Pero es en la parte alta, en los viejos barrios del centro, donde el corazón de Salvador late con mayor fuerza. La simpática Rua Chile, que es la que siguen los desfiles de Carnaval, conduce directamente al Terreiro de Jesús, donde se eleva la catedral del siglo XVII, y se prolonga en el Cruzeiro de Sâo Francisco, con su admirable Convento Barroco, de la Orden Tercera de San Francisco, lleno de esculturas doradas y  con una fachada plateresca. Este es el punto más elevado de la ciudad vieja.
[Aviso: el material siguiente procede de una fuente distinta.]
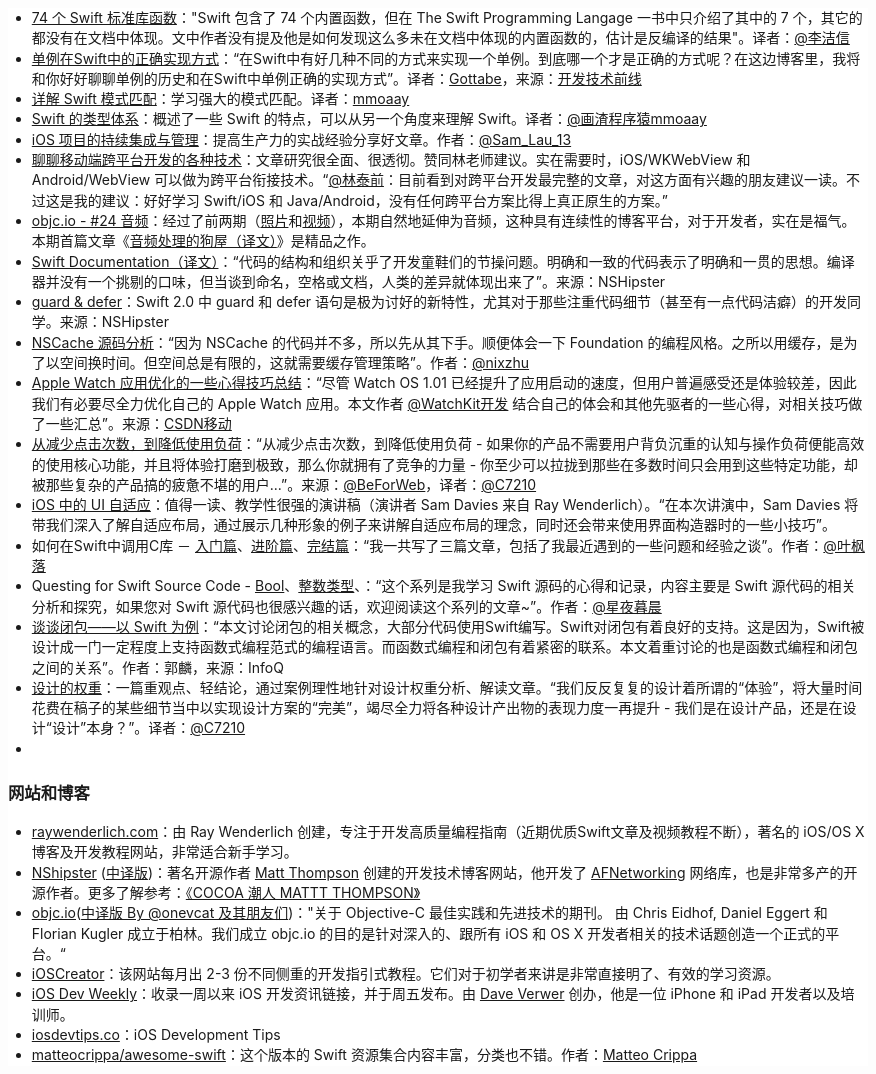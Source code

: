 * [74 个 Swift 标准库函数](http://letsswift.com/2014/06/74-swift-library-functions/)："Swift 包含了 74 个内置函数，但在 The Swift Programming Langage 一书中只介绍了其中的 7 个，其它的都没有在文档中体现。文中作者没有提及他是如何发现这么多未在文档中体现的内置函数的，估计是反编译的结果"。译者：[@李洁信](http://weibo.com/u/1780854425)
* [单例在Swift中的正确实现方式](http://www.devtf.cn/?p=937)：“在Swift中有好几种不同的方式来实现一个单例。到底哪一个才是正确的方式呢？在这边博客里，我将和你好好聊聊单例的历史和在Swift中单例正确的实现方式”。译者：[Gottabe](https://github.com/Gottabe)，来源：[开发技术前线](http://weibo.com/u/5589212242)
* [详解 Swift 模式匹配](http://swift.gg/2015/10/27/swift-pattern-matching-in-detail/)：学习强大的模式匹配。译者：[mmoaay](http://blog.csdn.net/mmoaay)
* [Swift 的类型体系](http://swift.gg/2015/09/23/swift-type-system/)：概述了一些 Swift 的特点，可以从另一个角度来理解 Swift。译者：[@画渣程序猿mmoaay](http://weibo.com/smmoaay)
* [iOS 项目的持续集成与管理](http://www.devtf.cn/?p=537)：提高生产力的实战经验分享好文章。作者：[@Sam_Lau_13](http://weibo.com/liuyaozhu)
* [聊聊移动端跨平台开发的各种技术](http://fex.baidu.com/blog/2015/05/cross-mobile/)：文章研究很全面、很透彻。赞同林老师建议。实在需要时，iOS/WKWebView 和 Android/WebView 可以做为跨平台衔接技术。“[@林泰前](http://weibo.com/limtc)：目前看到对跨平台开发最完整的文章，对这方面有兴趣的朋友建议一读。不过这是我的建议：好好学习 Swift/iOS 和 Java/Android，没有任何跨平台方案比得上真正原生的方案。”
* [objc.io - #24 音频](http://objccn.io/issue-24/)：经过了前两期（[照片](http://objccn.io/issue-21/)和[视频](http://objccn.io/issue-23/)），本期自然地延伸为音频，这种具有连续性的博客平台，对于开发者，实在是福气。本期首篇文章《[音频处理的狗屋（译文）](http://objccn.io/issue-24-1/)》是精品之作。
* [Swift Documentation（译文）](http://nshipster.cn/swift-documentation/)：“代码的结构和组织关乎了开发童鞋们的节操问题。明确和一致的代码表示了明确和一贯的思想。编译器并没有一个挑剔的口味，但当谈到命名，空格或文档，人类的差异就体现出来了”。来源：NSHipster
* [guard & defer](http://nshipster.com/guard-and-defer/)：Swift 2.0 中 guard 和 defer 语句是极为讨好的新特性，尤其对于那些注重代码细节（甚至有一点代码洁癖）的开发同学。来源：NSHipster
* [NSCache 源码分析](https://github.com/nixzhu/dev-blog/blob/master/2015-12-09-nscache.md)：“因为 NSCache 的代码并不多，所以先从其下手。顺便体会一下 Foundation 的编程风格。之所以用缓存，是为了以空间换时间。但空间总是有限的，这就需要缓存管理策略”。作者：[@nixzhu](http://weibo.com/swiftguide/nixzhu)
* [Apple Watch 应用优化的一些心得技巧总结](http://www.csdn.net/article/2015-06-01/2824816)：“尽管 Watch OS 1.01  已经提升了应用启动的速度，但用户普遍感受还是体验较差，因此我们有必要尽全力优化自己的 Apple Watch 应用。本文作者 [@WatchKit开发](http://weibo.com/twios) 结合自己的体会和其他先驱者的一些心得，对相关技巧做了一些汇总”。来源：[CSDN移动](http://weibo.com/csdnmobile)
* [从减少点击次数，到降低使用负荷](http://www.beforweb.com/node/722)：“从减少点击次数，到降低使用负荷 - 如果你的产品不需要用户背负沉重的认知与操作负荷便能高效的使用核心功能，并且将体验打磨到极致，那么你就拥有了竞争的力量 - 你至少可以拉拢到那些在多数时间只会用到这些特定功能，却被那些复杂的产品搞的疲惫不堪的用户...”。来源：[@BeForWeb](http://weibo.com/beforweb)，译者：[@C7210](http://weibo.com/u/1833937113)
* [iOS 中的 UI 自适应](https://realm.io/cn/news/gotocph-sam-davies-adaptive-ui-ios/)：值得一读、教学性很强的演讲稿（演讲者 Sam Davies 来自 Ray Wenderlich）。“在本次讲演中，Sam Davies 将带我们深入了解自适应布局，通过展示几种形象的例子来讲解自适应布局的理念，同时还会带来使用界面构造器时的一些小技巧”。
* 如何在Swift中调用C库 － [入门篇](http://hearrain.com/2015/12/850)、[进阶篇](http://hearrain.com/2016/01/853)、[完结篇](http://hearrain.com/2016/01/855)：“我一共写了三篇文章，包括了我最近遇到的一些问题和经验之谈”。作者：[@叶枫落](http://weibo.com/yefengluo) 
* Questing for Swift Source Code - [Bool](http://www.jianshu.com/p/217510b270f1)、[整数类型](http://www.jianshu.com/p/ae67b4d37159)、：“这个系列是我学习 Swift 源码的心得和记录，内容主要是 Swift 源代码的相关分析和探究，如果您对 Swift 源代码也很感兴趣的话，欢迎阅读这个系列的文章~”。作者：[@星夜暮晨](http://weibo.com/moonisky)
* [谈谈闭包——以 Swift 为例](http://www.infoq.com/cn/articles/talk-about-closure-taking-swift-as-example)：“本文讨论闭包的相关概念，大部分代码使用Swift编写。Swift对闭包有着良好的支持。这是因为，Swift被设计成一门一定程度上支持函数式编程范式的编程语言。而函数式编程和闭包有着紧密的联系。本文着重讨论的也是函数式编程和闭包之间的关系”。作者：郭麟，来源：InfoQ  
* [设计的权重](http://www.beforweb.com/node/807)：一篇重观点、轻结论，通过案例理性地针对设计权重分析、解读文章。“我们反反复复的设计着所谓的“体验”，将大量时间花费在稿子的某些细节当中以实现设计方案的“完美”，竭尽全力将各种设计产出物的表现力度一再提升 - 我们是在设计产品，还是在设计“设计”本身？”。译者：[@C7210](http://weibo.com/c7210)
* 
### 网站和博客
* [raywenderlich.com](http://www.raywenderlich.com/)：由 Ray Wenderlich 创建，专注于开发高质量编程指南（近期优质Swift文章及视频教程不断），著名的 iOS/OS X 博客及开发教程网站，非常适合新手学习。
* [NShipster](http://nshipster.com/) ([中译版](http://nshipster.cn/))：著名开源作者 [Matt Thompson](https://github.com/mattt) 创建的开发技术博客网站，他开发了 [AFNetworking](https://github.com/afnetworking/afnetworking) 网络库，也是非常多产的开源作者。更多了解参考：[《COCOA 潮人 MATTT THOMPSON》](http://www.fallhunter.com/p/10709)
* [objc.io](http://objc.io)([中译版 By @onevcat 及其朋友们](http://objccn.io))："关于 Objective-C 最佳实践和先进技术的期刊。 由 Chris Eidhof, Daniel Eggert 和 Florian Kugler 成立于柏林。我们成立 objc.io 的目的是针对深入的、跟所有 iOS 和 OS X 开发者相关的技术话题创造一个正式的平台。“
* [iOSCreator](http://www.ioscreator.com/)：该网站每月出 2-3 份不同侧重的开发指引式教程。它们对于初学者来讲是非常直接明了、有效的学习资源。
* [iOS Dev Weekly](https://iosdevweekly.com/)：收录一周以来 iOS 开发资讯链接，并于周五发布。由 [Dave Verwer](http://www.twitter.com/daveverwer) 创办，他是一位 iPhone 和 iPad 开发者以及培训师。
* [iosdevtips.co](http://iosdevtips.co)：iOS Development Tips
* [matteocrippa/awesome-swift](https://github.com/matteocrippa/awesome-swift)：这个版本的 Swift 资源集合内容丰富，分类也不错。作者：[Matteo Crippa](matteocrippa/awesome-swift)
Desde allí se desciende de nuevo por las antiguas losas de la célebre plaza de la Picota (Pelourinho), conjunto impresionante de nobles casas recientemente restauradas y de casas populares de suaves colores, donde viven todavía un pueblo de artesanos. El antiguo Convento del Carmen y su museo, la escalera monumental que sube a la Iglesia do Passo y la modesta Academia de Capoeira, donde se perpetúa la tradición de esta danza acrobática de origen africano, que simula el combate de dos luchadores, completan, sin agotarlo, las maravillas de este barrio a la vez misterioso e íntimo.

La leyenda dice que Salvador posee tantas iglesias como días tiene el año. Sin duda es exagerar un poco, pero el espléndido museo de Arte Sacro está allí para recordar el grandioso pasado religioso de esta ciudad, que fue la primera capital del Brasil.

Cerca de Salvador, infinidad de pequeñas poblaciones que albergan algunas de las playas más hermosas de Brasil, y quizás del Mundo, algunas con sugerentes nombres como la de la Isla de Itaparica, Barra, Itapuâ, Pituba..... Casi todas las playas cuentan con restaurantes típicos situados sobre la arena (chiringuitos), donde se prepara marisco y diversas bebidas, en especial la cerveza servida muy fría (chopes). Además, en las playas se pueden encontrar puestos de "bahianas", donde se puede comer el acarajé, un buñuelo de frijol, frito en aceite de palma - comida típica afro-brasileña.